I didn't ask a hundred people on the street what maturity meant to them, but I did look up a half-dozen quotations about maturity, and my point still stands. All speaks about adulthood in a somewhat different way.

In general, maturity is the capacity to respond in an age-appropriate manner to a situation. Kids, as you might expect, are not mature. When disputes occur between parents and toddlers, circumstances turn into temper tantrums and crying. However, as individuals age, they learn more about the sort of reaction a scenario needs. Although a teenager might sometimes scream and slam doors when they don't get their way, they're unlikely to throw the same kind of fit they might have as a kid, and (hopefully) they've grown since then.
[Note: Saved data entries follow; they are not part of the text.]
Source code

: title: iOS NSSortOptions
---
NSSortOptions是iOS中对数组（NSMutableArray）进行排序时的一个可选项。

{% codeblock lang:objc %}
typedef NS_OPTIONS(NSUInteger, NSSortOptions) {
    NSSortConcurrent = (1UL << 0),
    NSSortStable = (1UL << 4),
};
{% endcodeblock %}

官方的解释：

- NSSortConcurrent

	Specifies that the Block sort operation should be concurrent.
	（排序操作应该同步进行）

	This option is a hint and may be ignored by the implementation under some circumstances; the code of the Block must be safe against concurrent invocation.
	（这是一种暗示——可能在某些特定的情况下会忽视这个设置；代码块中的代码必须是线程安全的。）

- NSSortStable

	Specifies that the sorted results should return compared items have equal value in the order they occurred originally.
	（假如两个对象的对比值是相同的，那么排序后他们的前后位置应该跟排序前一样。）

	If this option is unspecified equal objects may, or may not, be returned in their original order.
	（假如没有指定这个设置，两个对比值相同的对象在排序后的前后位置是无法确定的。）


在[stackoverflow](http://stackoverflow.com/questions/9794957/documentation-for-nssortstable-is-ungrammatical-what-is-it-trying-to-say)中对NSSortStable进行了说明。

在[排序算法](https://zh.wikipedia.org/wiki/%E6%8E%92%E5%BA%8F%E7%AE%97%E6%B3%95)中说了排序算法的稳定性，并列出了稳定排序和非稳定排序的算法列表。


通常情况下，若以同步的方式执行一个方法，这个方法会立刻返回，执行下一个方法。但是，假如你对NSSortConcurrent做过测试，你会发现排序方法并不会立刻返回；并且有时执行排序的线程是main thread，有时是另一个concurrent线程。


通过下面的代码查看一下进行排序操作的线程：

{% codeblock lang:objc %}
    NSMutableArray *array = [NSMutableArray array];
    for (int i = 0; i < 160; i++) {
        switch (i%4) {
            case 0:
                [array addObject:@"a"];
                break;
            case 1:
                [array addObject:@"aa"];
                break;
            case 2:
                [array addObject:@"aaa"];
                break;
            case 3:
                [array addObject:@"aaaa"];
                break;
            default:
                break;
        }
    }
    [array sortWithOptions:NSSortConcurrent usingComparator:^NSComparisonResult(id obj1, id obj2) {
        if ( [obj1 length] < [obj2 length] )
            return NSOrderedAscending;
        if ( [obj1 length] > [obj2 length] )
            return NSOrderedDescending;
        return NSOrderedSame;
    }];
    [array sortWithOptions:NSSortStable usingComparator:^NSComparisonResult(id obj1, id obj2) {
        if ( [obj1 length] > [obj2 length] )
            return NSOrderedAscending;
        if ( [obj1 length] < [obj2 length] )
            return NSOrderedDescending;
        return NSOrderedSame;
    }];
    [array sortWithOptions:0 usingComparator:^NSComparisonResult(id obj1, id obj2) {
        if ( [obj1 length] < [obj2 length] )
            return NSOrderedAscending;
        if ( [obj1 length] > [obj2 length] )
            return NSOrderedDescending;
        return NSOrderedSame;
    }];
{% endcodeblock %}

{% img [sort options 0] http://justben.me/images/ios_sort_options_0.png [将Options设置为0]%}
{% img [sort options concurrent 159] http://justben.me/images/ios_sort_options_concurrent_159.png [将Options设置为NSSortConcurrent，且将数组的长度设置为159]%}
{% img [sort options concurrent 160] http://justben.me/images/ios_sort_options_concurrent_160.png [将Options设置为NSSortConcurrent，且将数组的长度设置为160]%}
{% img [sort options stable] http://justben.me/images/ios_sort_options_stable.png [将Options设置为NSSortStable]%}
Likewise, an adult can react to an angry-filled situation by walking away and separating himself or herself from the experience or attempting to talk it out.

Furthermore, when someone is mature, they have the potential to make wise choices on their own, without being directed by a parent or another adult. For another large example, a toddler may decide that it's a good idea to chew on pencils, but both teens and adults will never have thought of it, since they've been told since a young age that pencils aren't food.
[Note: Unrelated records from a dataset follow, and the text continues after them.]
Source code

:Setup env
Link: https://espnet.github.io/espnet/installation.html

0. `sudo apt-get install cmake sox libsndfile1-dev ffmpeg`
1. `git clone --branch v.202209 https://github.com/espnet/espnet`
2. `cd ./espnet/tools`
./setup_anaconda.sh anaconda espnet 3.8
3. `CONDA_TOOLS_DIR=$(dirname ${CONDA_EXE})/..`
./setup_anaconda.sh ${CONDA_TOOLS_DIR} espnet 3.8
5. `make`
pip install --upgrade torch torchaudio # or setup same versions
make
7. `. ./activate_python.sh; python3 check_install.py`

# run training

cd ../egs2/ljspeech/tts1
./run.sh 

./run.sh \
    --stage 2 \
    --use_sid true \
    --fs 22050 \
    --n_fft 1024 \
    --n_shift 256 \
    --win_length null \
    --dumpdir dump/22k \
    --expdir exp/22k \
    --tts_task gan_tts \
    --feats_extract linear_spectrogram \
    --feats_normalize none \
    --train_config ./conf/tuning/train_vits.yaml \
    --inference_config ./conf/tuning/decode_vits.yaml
Maturity can be divided into five distinct parts:

  • Physical: age, height, hand-eye coordination, ability to travel in various ways (walking, biking, cycling), etc.

  • Emotional: tolerance, empathy, willingness to cope with rage, etc.
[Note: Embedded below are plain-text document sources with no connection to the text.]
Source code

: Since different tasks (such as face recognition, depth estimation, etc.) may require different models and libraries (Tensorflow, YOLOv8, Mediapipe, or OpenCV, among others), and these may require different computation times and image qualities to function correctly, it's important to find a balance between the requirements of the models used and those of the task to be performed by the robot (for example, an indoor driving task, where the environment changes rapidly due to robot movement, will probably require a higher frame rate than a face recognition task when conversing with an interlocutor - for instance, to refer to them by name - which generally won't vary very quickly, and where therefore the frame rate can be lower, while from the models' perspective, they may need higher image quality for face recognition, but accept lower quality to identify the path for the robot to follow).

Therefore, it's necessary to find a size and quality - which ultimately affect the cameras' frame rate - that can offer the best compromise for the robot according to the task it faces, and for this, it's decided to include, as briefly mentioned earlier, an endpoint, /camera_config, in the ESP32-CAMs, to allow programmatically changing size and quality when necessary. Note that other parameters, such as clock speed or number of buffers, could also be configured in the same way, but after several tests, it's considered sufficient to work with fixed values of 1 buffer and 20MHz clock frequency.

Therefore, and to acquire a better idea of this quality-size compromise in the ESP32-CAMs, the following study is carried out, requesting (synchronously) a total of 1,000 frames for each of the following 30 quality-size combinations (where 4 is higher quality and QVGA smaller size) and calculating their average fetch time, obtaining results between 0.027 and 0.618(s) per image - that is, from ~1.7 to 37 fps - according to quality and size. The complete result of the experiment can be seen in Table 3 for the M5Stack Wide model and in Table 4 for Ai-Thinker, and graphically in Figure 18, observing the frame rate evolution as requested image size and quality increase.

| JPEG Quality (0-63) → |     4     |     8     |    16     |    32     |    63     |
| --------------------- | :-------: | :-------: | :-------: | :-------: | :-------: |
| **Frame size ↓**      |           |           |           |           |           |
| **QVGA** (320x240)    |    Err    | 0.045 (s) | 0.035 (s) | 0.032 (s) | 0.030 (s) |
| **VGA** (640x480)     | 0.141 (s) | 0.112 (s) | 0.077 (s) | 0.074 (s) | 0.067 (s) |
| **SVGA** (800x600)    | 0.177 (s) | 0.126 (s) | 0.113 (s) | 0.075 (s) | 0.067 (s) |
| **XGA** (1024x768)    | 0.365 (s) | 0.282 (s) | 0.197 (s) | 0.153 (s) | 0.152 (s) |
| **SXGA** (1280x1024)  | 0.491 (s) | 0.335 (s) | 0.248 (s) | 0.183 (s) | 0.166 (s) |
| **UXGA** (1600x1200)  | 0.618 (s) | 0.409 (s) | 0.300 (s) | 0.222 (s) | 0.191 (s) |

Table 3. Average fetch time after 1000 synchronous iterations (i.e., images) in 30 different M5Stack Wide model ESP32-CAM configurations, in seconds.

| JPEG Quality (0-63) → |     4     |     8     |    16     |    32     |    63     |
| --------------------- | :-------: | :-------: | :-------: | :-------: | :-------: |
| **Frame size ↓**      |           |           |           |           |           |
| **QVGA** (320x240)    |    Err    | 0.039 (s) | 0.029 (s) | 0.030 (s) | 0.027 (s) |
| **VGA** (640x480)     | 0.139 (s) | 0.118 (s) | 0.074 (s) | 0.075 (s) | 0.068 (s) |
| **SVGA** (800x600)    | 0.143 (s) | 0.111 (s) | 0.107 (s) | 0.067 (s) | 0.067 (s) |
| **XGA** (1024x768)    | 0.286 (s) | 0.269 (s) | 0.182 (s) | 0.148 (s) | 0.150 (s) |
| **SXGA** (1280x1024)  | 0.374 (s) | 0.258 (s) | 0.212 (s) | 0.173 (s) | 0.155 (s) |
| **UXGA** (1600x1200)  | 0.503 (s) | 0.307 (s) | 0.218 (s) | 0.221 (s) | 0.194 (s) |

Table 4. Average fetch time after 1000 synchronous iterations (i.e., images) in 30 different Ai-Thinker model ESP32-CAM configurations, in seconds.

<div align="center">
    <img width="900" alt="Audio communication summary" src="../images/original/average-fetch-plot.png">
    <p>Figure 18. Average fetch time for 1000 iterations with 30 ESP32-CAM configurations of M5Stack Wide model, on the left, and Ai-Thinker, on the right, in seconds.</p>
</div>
  • Ethical: the development of justice, the capacity to be empathetic, etc.

  • Intellectual: smart education, on-target schooling for one's age, etc.

  • Social: the desire to build friendships, to share, to collaborate, etc.

Apart from physical maturity, which people have little to little influence over, and academic maturity, which is learned at school, maturity occurs primarily through relationships with others, or, whether you are a highly analytical person, through active behavioral changes. If you are worried about your degree of maturity, have been concerned about you, or actually want to cultivate responsible behavior, take the following advice to your heart.

  • Be gracious, guy.

  • Keep positive about this.

  • Follow it around.

  • Care about it before you act.

  • Don't chuck it away.

  • Be kind with your time , please.

  • Take responsibility for your behaviour.

  • Be frank with me.

  • Practice self-control, please.

  • Please talk for yourself.

  • Welcome to the challenges.

  • Don't find anything to be easy to do.

  • Look at other points of view.

  • Be mindful of you.

  • Set the objectives.

  • Know that it's all that to be goofy.

Developing new behaviors is difficult , particularly when it requires training your brain, however you can adjust your actions. The next time you communicate with a peer, student, or parent, pay attention to your words, attitudes, and acts. See that you've been interrupting others all the time, talking your mind without consideration to other people's emotions, or throwing the blame on someone.